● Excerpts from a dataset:
· · · · ·
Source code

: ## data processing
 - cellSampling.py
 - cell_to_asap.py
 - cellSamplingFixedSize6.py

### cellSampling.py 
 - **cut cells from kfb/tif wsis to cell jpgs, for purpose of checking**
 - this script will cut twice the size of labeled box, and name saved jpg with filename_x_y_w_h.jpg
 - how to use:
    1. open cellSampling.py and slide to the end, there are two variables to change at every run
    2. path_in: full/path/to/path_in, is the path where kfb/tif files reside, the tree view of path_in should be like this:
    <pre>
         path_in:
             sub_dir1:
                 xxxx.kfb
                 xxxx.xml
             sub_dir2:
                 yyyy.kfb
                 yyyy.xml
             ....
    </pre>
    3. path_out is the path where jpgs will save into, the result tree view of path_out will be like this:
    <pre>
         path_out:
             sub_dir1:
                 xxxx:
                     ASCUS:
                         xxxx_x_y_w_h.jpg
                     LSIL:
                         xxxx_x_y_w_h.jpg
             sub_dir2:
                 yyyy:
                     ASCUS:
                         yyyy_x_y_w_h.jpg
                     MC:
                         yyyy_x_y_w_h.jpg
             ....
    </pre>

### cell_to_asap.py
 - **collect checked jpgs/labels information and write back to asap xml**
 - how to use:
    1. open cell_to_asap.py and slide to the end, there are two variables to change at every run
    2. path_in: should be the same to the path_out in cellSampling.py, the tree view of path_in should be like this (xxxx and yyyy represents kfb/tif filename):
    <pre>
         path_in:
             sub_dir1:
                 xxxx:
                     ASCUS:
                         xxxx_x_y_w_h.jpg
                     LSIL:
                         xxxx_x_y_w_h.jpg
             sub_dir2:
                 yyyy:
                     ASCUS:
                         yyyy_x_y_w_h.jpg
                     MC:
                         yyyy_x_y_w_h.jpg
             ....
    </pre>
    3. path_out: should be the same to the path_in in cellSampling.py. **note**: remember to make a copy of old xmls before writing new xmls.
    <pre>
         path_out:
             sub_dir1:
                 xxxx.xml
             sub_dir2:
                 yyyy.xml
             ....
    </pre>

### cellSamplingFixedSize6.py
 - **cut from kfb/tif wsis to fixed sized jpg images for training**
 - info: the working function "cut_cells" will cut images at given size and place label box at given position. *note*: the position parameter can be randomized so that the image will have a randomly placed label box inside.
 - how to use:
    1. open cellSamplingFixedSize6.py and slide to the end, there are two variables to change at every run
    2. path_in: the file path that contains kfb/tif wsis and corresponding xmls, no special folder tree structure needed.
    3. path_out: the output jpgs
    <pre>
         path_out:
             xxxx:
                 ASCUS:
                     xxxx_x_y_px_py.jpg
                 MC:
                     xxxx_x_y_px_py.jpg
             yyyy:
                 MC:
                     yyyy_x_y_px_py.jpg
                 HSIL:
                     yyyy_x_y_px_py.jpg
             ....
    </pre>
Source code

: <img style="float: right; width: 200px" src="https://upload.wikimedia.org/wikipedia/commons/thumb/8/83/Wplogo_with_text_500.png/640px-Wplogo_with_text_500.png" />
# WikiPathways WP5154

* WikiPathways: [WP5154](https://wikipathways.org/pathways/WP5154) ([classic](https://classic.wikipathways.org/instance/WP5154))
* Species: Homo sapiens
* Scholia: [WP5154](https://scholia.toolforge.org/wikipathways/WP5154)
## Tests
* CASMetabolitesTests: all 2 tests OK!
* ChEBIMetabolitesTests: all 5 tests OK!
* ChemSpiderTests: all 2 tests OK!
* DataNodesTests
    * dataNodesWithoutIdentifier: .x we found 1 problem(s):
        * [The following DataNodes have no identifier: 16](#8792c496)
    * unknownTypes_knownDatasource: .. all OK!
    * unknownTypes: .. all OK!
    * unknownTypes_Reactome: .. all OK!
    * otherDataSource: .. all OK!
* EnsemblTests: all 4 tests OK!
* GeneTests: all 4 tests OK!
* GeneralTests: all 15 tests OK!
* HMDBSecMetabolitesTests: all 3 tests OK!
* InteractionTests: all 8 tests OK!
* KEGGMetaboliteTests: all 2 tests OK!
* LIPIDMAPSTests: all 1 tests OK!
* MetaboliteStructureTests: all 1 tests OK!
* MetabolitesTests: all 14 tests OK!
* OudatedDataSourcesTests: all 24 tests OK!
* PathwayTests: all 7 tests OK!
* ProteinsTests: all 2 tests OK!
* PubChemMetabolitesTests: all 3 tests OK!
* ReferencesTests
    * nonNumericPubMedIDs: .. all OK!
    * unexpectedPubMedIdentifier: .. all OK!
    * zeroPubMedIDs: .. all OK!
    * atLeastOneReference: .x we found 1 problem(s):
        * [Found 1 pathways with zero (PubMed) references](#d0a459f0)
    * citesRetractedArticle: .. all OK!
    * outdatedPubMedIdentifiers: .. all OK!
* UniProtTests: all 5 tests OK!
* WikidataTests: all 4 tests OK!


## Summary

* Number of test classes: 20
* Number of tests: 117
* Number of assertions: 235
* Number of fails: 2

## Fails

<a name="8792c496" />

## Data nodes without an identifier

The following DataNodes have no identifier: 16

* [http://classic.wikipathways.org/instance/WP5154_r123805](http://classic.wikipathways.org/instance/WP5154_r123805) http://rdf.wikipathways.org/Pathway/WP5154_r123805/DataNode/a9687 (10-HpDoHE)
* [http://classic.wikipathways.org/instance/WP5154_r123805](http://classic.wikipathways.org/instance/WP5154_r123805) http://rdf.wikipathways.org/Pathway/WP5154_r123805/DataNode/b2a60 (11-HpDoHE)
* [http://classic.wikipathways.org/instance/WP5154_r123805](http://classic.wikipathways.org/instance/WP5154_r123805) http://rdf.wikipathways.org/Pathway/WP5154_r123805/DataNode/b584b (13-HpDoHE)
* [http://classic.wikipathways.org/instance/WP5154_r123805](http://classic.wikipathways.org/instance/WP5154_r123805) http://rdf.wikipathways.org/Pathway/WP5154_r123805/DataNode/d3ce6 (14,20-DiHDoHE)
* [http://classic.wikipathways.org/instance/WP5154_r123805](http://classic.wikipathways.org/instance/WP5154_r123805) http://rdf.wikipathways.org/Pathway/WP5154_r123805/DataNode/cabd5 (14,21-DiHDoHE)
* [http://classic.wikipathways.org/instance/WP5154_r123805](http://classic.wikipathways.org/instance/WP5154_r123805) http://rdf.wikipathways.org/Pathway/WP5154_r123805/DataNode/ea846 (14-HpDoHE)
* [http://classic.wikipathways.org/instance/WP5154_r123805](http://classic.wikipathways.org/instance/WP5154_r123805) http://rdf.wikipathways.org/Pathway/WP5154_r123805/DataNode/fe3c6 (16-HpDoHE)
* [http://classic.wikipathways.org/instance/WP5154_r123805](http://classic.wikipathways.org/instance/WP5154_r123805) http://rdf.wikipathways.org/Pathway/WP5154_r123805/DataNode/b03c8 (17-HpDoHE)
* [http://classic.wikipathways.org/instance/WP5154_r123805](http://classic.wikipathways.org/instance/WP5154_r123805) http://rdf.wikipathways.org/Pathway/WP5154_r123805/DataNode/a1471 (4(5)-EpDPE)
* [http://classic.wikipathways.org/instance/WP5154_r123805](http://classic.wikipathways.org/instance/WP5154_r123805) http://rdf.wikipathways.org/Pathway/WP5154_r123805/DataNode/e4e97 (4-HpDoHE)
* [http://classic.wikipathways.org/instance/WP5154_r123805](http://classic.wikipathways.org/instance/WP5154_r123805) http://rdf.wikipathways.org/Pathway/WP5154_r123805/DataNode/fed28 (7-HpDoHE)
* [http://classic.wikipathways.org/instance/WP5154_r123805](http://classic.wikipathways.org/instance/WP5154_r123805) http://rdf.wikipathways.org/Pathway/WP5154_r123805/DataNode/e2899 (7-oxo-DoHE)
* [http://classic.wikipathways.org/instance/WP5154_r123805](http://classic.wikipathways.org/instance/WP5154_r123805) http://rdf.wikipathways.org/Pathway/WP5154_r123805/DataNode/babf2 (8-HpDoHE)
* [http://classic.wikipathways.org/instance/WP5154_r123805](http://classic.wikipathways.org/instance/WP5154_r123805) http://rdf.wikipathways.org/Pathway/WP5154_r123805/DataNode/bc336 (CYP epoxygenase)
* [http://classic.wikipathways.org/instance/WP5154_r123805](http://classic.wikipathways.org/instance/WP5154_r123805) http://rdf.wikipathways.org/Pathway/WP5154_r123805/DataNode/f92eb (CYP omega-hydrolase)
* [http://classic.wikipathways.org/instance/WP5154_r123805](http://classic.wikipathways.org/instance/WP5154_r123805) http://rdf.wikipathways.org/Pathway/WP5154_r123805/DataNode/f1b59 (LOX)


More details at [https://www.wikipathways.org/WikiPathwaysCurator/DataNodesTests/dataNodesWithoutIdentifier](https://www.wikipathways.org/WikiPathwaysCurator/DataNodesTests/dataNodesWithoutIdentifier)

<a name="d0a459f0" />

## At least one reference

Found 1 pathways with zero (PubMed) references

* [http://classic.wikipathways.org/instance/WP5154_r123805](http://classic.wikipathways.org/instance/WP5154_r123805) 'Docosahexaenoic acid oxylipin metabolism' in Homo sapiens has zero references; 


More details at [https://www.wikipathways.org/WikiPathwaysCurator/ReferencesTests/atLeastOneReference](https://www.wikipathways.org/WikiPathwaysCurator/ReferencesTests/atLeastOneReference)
· · · · ·
Where a line above contains the string "note", tally it, then give the number alone.

2